Once welded it is drawn out under the power hammer. Quite a large steel bar from little scraps under the saw. Upon cutting, polishing and etching an interesting pattern emerges.

 

 

 

 

 

 

Charcoal Retort - Turning Green into Black

A challenge that we face here at the school is the rising cost and difficulty in getting good forging coal. The cost has doubled in the past three years; what hasn't right? So I had the thought and have been researching and developing plans for building a charcoal retort out of recycled materials. What has developed is quite interesting. With the fabricating abilities of our school we fabricated the retort out of a 330 gallon oil tank, 2 - 100 pound propane tanks, 10 feet of old but good exhaust pipe and some scrap plate and flat stock.

                     

Our goal is to produce charcoal out of pallets. We can fire the retort with the pallets as well as using the nail-free clear wood for making charcoal out of, kiln dried hardwood for free. We also made some contacts with the local timber framers who gifted us all of the scrap from their operations, nice solid pine and spruce.               

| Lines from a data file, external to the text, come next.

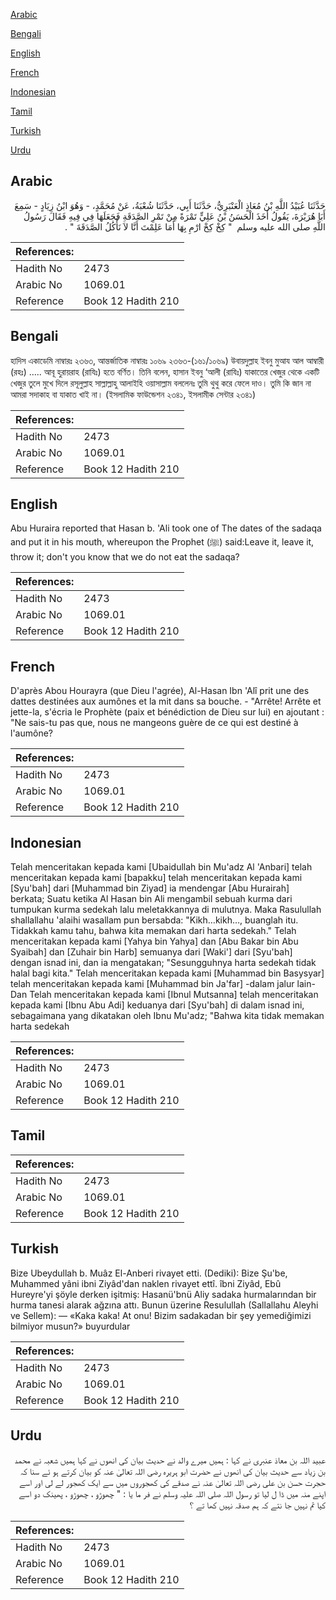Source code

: [Arabic](#arabic)

[Bengali](#bengali)

[English](#english)

[French](#french)

[Indonesian](#indonesian)

[Tamil](#tamil)

[Turkish](#turkish)

[Urdu](#urdu)

## Arabic


<div dir="rtl" lang="ar" style={{fontSize:'larger',backgroundColor:'#f8f9fa',padding:20}}>
حَدَّثَنَا عُبَيْدُ اللَّهِ بْنُ مُعَاذٍ الْعَنْبَرِيُّ، حَدَّثَنَا أَبِي، حَدَّثَنَا شُعْبَةُ، عَنْ مُحَمَّدٍ، - وَهُوَ ابْنُ زِيَادٍ - سَمِعَ أَبَا هُرَيْرَةَ، يَقُولُ أَخَذَ الْحَسَنُ بْنُ عَلِيٍّ تَمْرَةً مِنْ تَمْرِ الصَّدَقَةِ فَجَعَلَهَا فِي فِيهِ فَقَالَ رَسُولُ اللَّهِ صلى الله عليه وسلم ‏ "‏ كِخْ كِخْ ارْمِ بِهَا أَمَا عَلِمْتَ أَنَّا لاَ نَأْكُلُ الصَّدَقَةَ ‏"‏ ‏.‏
</div>
<div style={{backgroundColor:'#f8f9fa',padding:20, marginBottom: 10}}><table> <thead> <tr> <th>References:</th> <th></th> </tr> </thead> <tbody><tr><td>Hadith No</td><td>2473</td></tr><tr><td>Arabic No</td><td>1069.01</td></tr><tr><td>Reference</td><td>Book 12 Hadith 210</td></tr></tbody></table></div>

## Bengali


<div dir="ltr" lang="bn" style={{fontSize:'larger',backgroundColor:'#f8f9fa',padding:20}}>
হাদিস একাডেমি নাম্বারঃ ২৩৬৩, আন্তর্জাতিক নাম্বারঃ ১০৬৯ ২৩৬৩-(১৬১/১০৬৯) উবায়দুল্লাহ ইবনু মুআয আল আম্বারী (রহঃ) ..... আবূ হুরায়রাহ (রাযিঃ) হতে বর্ণিত। তিনি বলেন, হাসান ইবনু ‘আলী (রাযিঃ) যাকাতের খেজুর থেকে একটি খেজুর তুলে মুখে দিলে রসূলুল্লাহ সাল্লাল্লাহু আলাইহি ওয়াসাল্লাম বললেনঃ তুমি থুথু করে ফেলে দাও। তুমি কি জান না আমরা সদাকাহ বা যাকাত খাই না। (ইসলামিক ফাউন্ডেশন ২৩৪১, ইসলামীক সেন্টার ২৩৪১)
</div>
<div style={{backgroundColor:'#f8f9fa',padding:20, marginBottom: 10}}><table> <thead> <tr> <th>References:</th> <th></th> </tr> </thead> <tbody><tr><td>Hadith No</td><td>2473</td></tr><tr><td>Arabic No</td><td>1069.01</td></tr><tr><td>Reference</td><td>Book 12 Hadith 210</td></tr></tbody></table></div>

## English


<div dir="ltr" lang="en" style={{fontSize:'larger',backgroundColor:'#f8f9fa',padding:20}}>
Abu Huraira reported that Hasan b. 'Ali took one of The dates of the sadaqa and put it in his mouth, whereupon the Prophet (ﷺ) said:Leave it, leave it, throw it; don't you know that we do not eat the sadaqa?
</div>
<div style={{backgroundColor:'#f8f9fa',padding:20, marginBottom: 10}}><table> <thead> <tr> <th>References:</th> <th></th> </tr> </thead> <tbody><tr><td>Hadith No</td><td>2473</td></tr><tr><td>Arabic No</td><td>1069.01</td></tr><tr><td>Reference</td><td>Book 12 Hadith 210</td></tr></tbody></table></div>

## French


<div dir="ltr" lang="fr" style={{fontSize:'larger',backgroundColor:'#f8f9fa',padding:20}}>
D'après Abou Hourayra (que Dieu l'agrée), Al-Hasan Ibn 'Alî prit une des dattes destinées aux aumônes et la mit dans sa bouche. - "Arrête! Arrête et jette-la, s'écria le Prophète (paix et bénédiction de Dieu sur lui) en ajoutant : "Ne sais-tu pas que, nous ne mangeons guère de ce qui est destiné à l'aumône?
</div>
<div style={{backgroundColor:'#f8f9fa',padding:20, marginBottom: 10}}><table> <thead> <tr> <th>References:</th> <th></th> </tr> </thead> <tbody><tr><td>Hadith No</td><td>2473</td></tr><tr><td>Arabic No</td><td>1069.01</td></tr><tr><td>Reference</td><td>Book 12 Hadith 210</td></tr></tbody></table></div>

## Indonesian


<div dir="ltr" lang="id" style={{fontSize:'larger',backgroundColor:'#f8f9fa',padding:20}}>
Telah menceritakan kepada kami [Ubaidullah bin Mu'adz Al 'Anbari] telah menceritakan kepada kami [bapakku] telah menceritakan kepada kami [Syu'bah] dari [Muhammad bin Ziyad] ia mendengar [Abu Hurairah] berkata; Suatu ketika Al Hasan bin Ali mengambil sebuah kurma dari tumpukan kurma sedekah lalu meletakkannya di mulutnya. Maka Rasulullah shallallahu 'alaihi wasallam pun bersabda: "Kikh…kikh…, buanglah itu. Tidakkah kamu tahu, bahwa kita memakan dari harta sedekah." Telah menceritakan kepada kami [Yahya bin Yahya] dan [Abu Bakar bin Abu Syaibah] dan [Zuhair bin Harb] semuanya dari [Waki'] dari [Syu'bah] dengan isnad ini, dan ia mengatakan; "Sesungguhnya harta sedekah tidak halal bagi kita." Telah menceritakan kepada kami [Muhammad bin Basysyar] telah menceritakan kepada kami [Muhammad bin Ja'far] -dalam jalur lain- Dan Telah menceritakan kepada kami [Ibnul Mutsanna] telah menceritakan kepada kami [Ibnu Abu Adi] keduanya dari [Syu'bah] di dalam isnad ini, sebagaimana yang dikatakan oleh Ibnu Mu'adz; "Bahwa kita tidak memakan harta sedekah
</div>
<div style={{backgroundColor:'#f8f9fa',padding:20, marginBottom: 10}}><table> <thead> <tr> <th>References:</th> <th></th> </tr> </thead> <tbody><tr><td>Hadith No</td><td>2473</td></tr><tr><td>Arabic No</td><td>1069.01</td></tr><tr><td>Reference</td><td>Book 12 Hadith 210</td></tr></tbody></table></div>

## Tamil


<div dir="ltr" lang="ta" style={{fontSize:'larger',backgroundColor:'#f8f9fa',padding:20}}>

</div>
<div style={{backgroundColor:'#f8f9fa',padding:20, marginBottom: 10}}><table> <thead> <tr> <th>References:</th> <th></th> </tr> </thead> <tbody><tr><td>Hadith No</td><td>2473</td></tr><tr><td>Arabic No</td><td>1069.01</td></tr><tr><td>Reference</td><td>Book 12 Hadith 210</td></tr></tbody></table></div>

## Turkish


<div dir="ltr" lang="tr" style={{fontSize:'larger',backgroundColor:'#f8f9fa',padding:20}}>
Bize Ubeydullah b. Muâz El-Anberi rivayet etti. (Dediki): Bize Şu'be, Muhammed yâni ibni Ziyâd'dan naklen rivayet ettî. îbni Ziyâd, Ebû Hureyre'yi şöyle derken işitmiş: Hasanü'bnü Aliy sadaka hurmalarından bir hurma tanesi alarak ağzına attı. Bunun üzerine Resulullah (Sallallahu Aleyhi ve Sellem): — «Kaka kaka! At onu! Bizim sadakadan bir şey yemediğimizi bilmiyor musun?» buyurdular
</div>
<div style={{backgroundColor:'#f8f9fa',padding:20, marginBottom: 10}}><table> <thead> <tr> <th>References:</th> <th></th> </tr> </thead> <tbody><tr><td>Hadith No</td><td>2473</td></tr><tr><td>Arabic No</td><td>1069.01</td></tr><tr><td>Reference</td><td>Book 12 Hadith 210</td></tr></tbody></table></div>

## Urdu


<div dir="rtl" lang="ur" style={{fontSize:'larger',backgroundColor:'#f8f9fa',padding:20}}>
عبید اللہ بن معاذ عنبری نے کہا : ہمیں میرے والد نے حدیث بیان کی انھوں نے کہا ہمیں شعبہ نے محمد بن زیاد سے حدیث بیان کی انھوں نے حضرت ابو ہریرہ رضی اللہ تعالیٰ عنہ کو بیان کرتے ہو ئے سنا کہ حجرت حسن بن علی رضی اللہ تعالیٰ عنہ نے صدقے کی کھجوروں میں سے ایک کھجور لے لی اور اسے اپنے منہ میں ڈا ل لیا تو رسول اللہ صلی اللہ علیہ وسلم نے فر ما یا : " چھوڑو ، چھوڑو ، پھینک دو اسے کیا تم نہیں جا نتے کہ ہم صدقہ نہیں کھا تے ؟
</div>
<div style={{backgroundColor:'#f8f9fa',padding:20, marginBottom: 10}}><table> <thead> <tr> <th>References:</th> <th></th> </tr> </thead> <tbody><tr><td>Hadith No</td><td>2473</td></tr><tr><td>Arabic No</td><td>1069.01</td></tr><tr><td>Reference</td><td>Book 12 Hadith 210</td></tr></tbody></table></div>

                                      Firing fuel                                                             Charcoal Material

                                        

The idea behind the retort is to capture the wood-gas produced when the temperature of the wood in the chamber reaches 752 degrees Fahrenheit. This wood gas is then introduced into the furnace, burning gasses to fire the retort itself. Here you can see the horizontal disturbance in the flames, actually the force is so great coming out of the burner tube that it burns over a foot away from the tube.

                                               

We are still learning the burn times for various thicknesses of wood and conditions of the day. It is typically taking one hour to bring the chamber to the right temperature and then when the smoke disappears the gassing has started. From then, the one hour mark it fires for another 3 hours eating another 4 or 5 pallets. So in the 4 hour period we can produce 40 pounds of charcoal. We are also studying the burn rates of charcoal verses coke in our forges, we'll let you know how we make out.

 

Sword Forging - Hardening Forge and Tempering Oven

       One of the many areas we offer workshops in is bladesmithing and now we are beginning to better develop the tools and equipment need for sword forging workshops. We are very fortunate to have a legendary man of the bladesmithing world as a neighbor, Don Fogg has been extremely helpful in the design and development of this equipment. As this school processes a very well equipped fabrication shop within, the sky is the limit.

 

            

             

 

       The view on the left shows the pyrometer we made as well as the single T-Rex atmospheric burner used from Rex Price at Hybrid Burners. This one burner is controlled with a precision needle valve and between the two components can hold this forge within 10 degrees, front to back. The image on the right shows the burner port in the back and the temperature probes just below the blade holding supports. Using an old propane thank as the shell, lined with 1 inch of Kaowool provides even hardening temperatures for blades up to 38 inches long.

 

   

 

 

Here is our electric Tempering oven. We used 2 rows of Ni-Chrome wire wound elements covered by a clear quartz tube. To apply the needed amount of heat for this size we are running at about 2590 watts at 220 volts, the elements came from Duralite and they were very nice to work with. The controller box(gray) energizes the elements through the digital temperature control box(silver) which is also our pyrometer. On the inside of the oven we have a sheet metal baffle to keep the direct light of the elements off the pieces being treated and the a stainless steel rack over that to hold the pieces with minimum points of contact. The oven will heat 0 to 800 degrees.

Both the Hardening Forge and Tempering Oven will be offered for sale on a build to suite arrangement, if you might be interested in such equipment please give us a call at 207-777-3375.

 

 

 

 MINI Vertical Forge

        Inspired by the many variations of vertical forges, we developed this design for small billets of pattern steel as well as blade forging. It offers a full 5 inch heat allowing small sections of blade to be forged at a time. It will weld up to a 2 inch square billet. It will achieve welding temperature in about 20 minutes and has been very successful in our Japanese Laminated Blade workshops. Lined with 1 inch of Kaowool coated with Santinite and 1 inch of Mizzou in the bottom and heated by a single T-Rex atmospheric burner used from Rex Price at Hybrid Burners. The whole forge only weighs about 20 pounds and has removable top and bottom for relining needs. Built entirely from scrap.